Data@Exascale is an associated team between the KerData team from INRIA Rennes - Bretagne Atlantique, Argonne National Laboratory (ANL) and the National Center for Supercomputing Applications (NCSA) at the University of Illinois at Urbana Champaign (UIUC).
Principal investigator (Inria): Gabriel Antoniu, KerData team.
Principal investigators (partners): Robert Ross, Argonne National Laboratory, USA, and Marc Snir, University of Illinois at Urbana-Champaign and Argonne National Laboratory, USA.
Our research topics address the area of large scale data management for post-petascale supercomputers and for clouds. We aim to investigate several open issues related to storage and I/O in HPC, but also in situ data visualization and analysis from large scale simulations.
Investigate new storage architectures for Exascale systems leveraging BLOB-based large-scale storage able to cope with complex data models for Exascale storage systems.
Approach: explore how to combine the benefits of the approaches to Big Data storage currently developed by the partners - the BlobSeer approach (KerData, Inria), which provides support for multi-versioning and efficient fine-grain access to huge data under heavy concurrency and the Triton approach (ANL), which introduces new object storage semantics. The final goal of the resulting architecture will be to propose efficient solutions to data-related bottlenecks in Exascale HPC systems.
Investigate new approaches to the design of I/O middleware for Exascale systems
We aim to optimize data storage, processing and visualization by leveraging I/O forwarding techniques for leadership-class computing systems with IOFSL (ANL), which supports the aggregation and execution of larger and better organized I/O requests on dedicated nodes; as well as in-situ asynchronous data processing and movements through dedicated I/O cores, as enabled by the Damaris approach issued from joint efforts of two of the partners of this proposal (KerData team - Inria and UIUC).
Propose improved communication algorithms for new network topologies
New supercomputers rely on network topologies that present new challenges in terms of communication algorithms.
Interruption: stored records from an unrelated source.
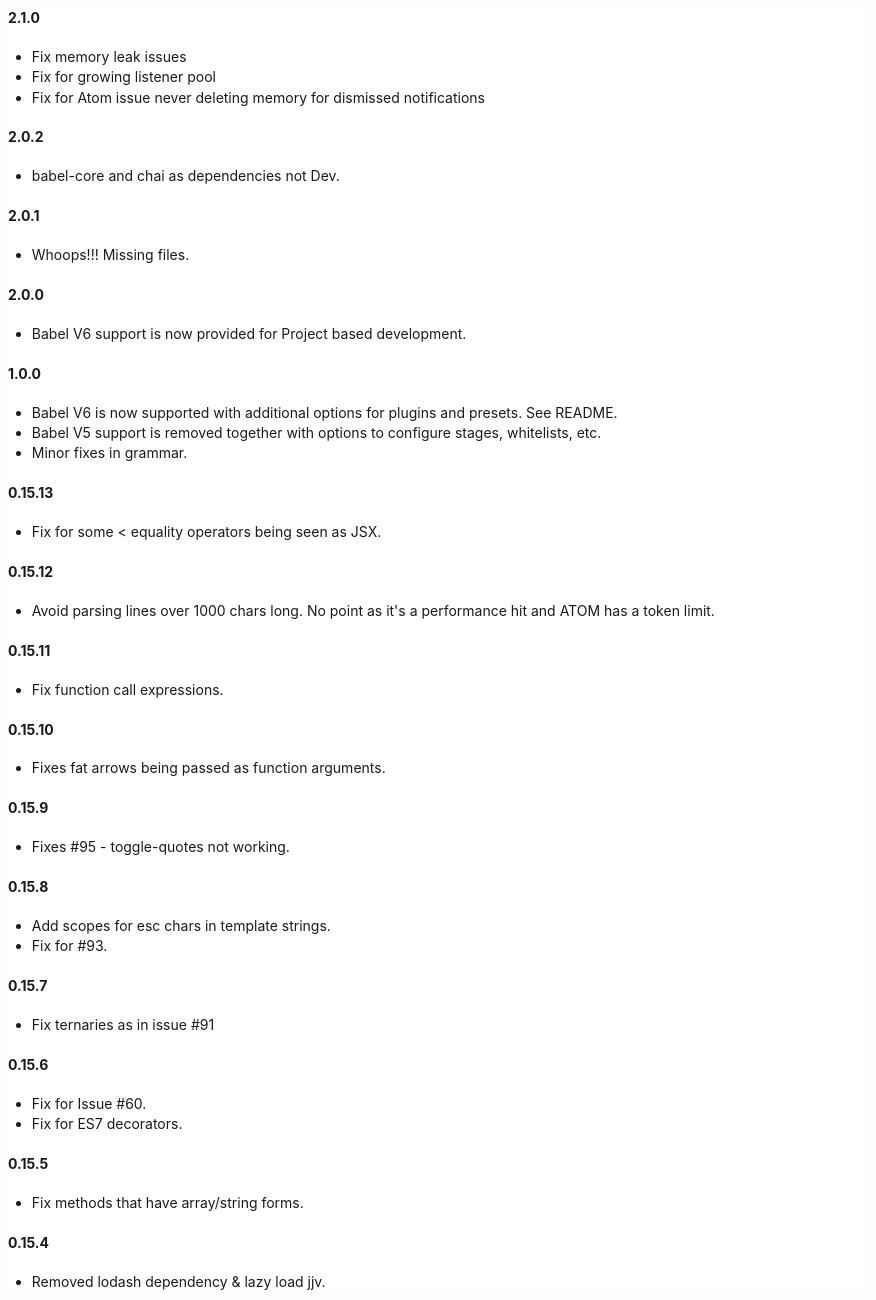 #### 2.1.0
  - Fix memory leak issues
  - Fix for growing listener pool
  - Fix for Atom issue never deleting memory for dismissed notifications

#### 2.0.2
  - babel-core and chai as dependencies not Dev.

#### 2.0.1
  - Whoops!!! Missing files.

#### 2.0.0
  - Babel V6 support is now provided for Project based development.

#### 1.0.0
  - Babel V6 is now supported with additional options for plugins and presets. See README.
  - Babel V5 support is removed together with options to configure stages, whitelists, etc.
  - Minor fixes in grammar.

#### 0.15.13
  - Fix for some < equality operators being seen as JSX.

#### 0.15.12
  - Avoid parsing lines over 1000 chars long. No point as it's a performance hit and ATOM has a token limit.

#### 0.15.11
  - Fix function call expressions.

#### 0.15.10
  - Fixes fat arrows being passed as function arguments.

#### 0.15.9
  - Fixes #95 - toggle-quotes not working.

#### 0.15.8
  - Add scopes for esc chars in template strings.
  - Fix for #93.

#### 0.15.7
  - Fix ternaries as in issue #91

#### 0.15.6
  - Fix for Issue #60.
  - Fix for ES7 decorators.

#### 0.15.5
  - Fix methods that have array/string forms.

#### 0.15.4
  - Removed lodash dependency & lazy load jjv.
Some collective communication algorithms supported by MPI implementations must be redesigned to take into account these new topologies. However, directly studying such new algorithms on the actual machine requires prohibitively expensive allocations, and makes any investigation difficult to reproduce. Our goal is therefore to study new algorithms in the context of event-driven network simulations, in order to show which algorithms present the most potential for improving performance. This work is based on CODES, an event-driven network simulator developed by ANL.
Explore techniques enabling adaptive, effective cloud services for HPC .
We aim to explore ways of leveraging elastic computing environments that are highly available, scalable and able to adapt quickly to changing demands, like Nimbus (ANL) in conjunction with approaches to high-throughput, concurrency-optimized massive data processing on clouds exploiting data locality such as BlobSeer (KerData).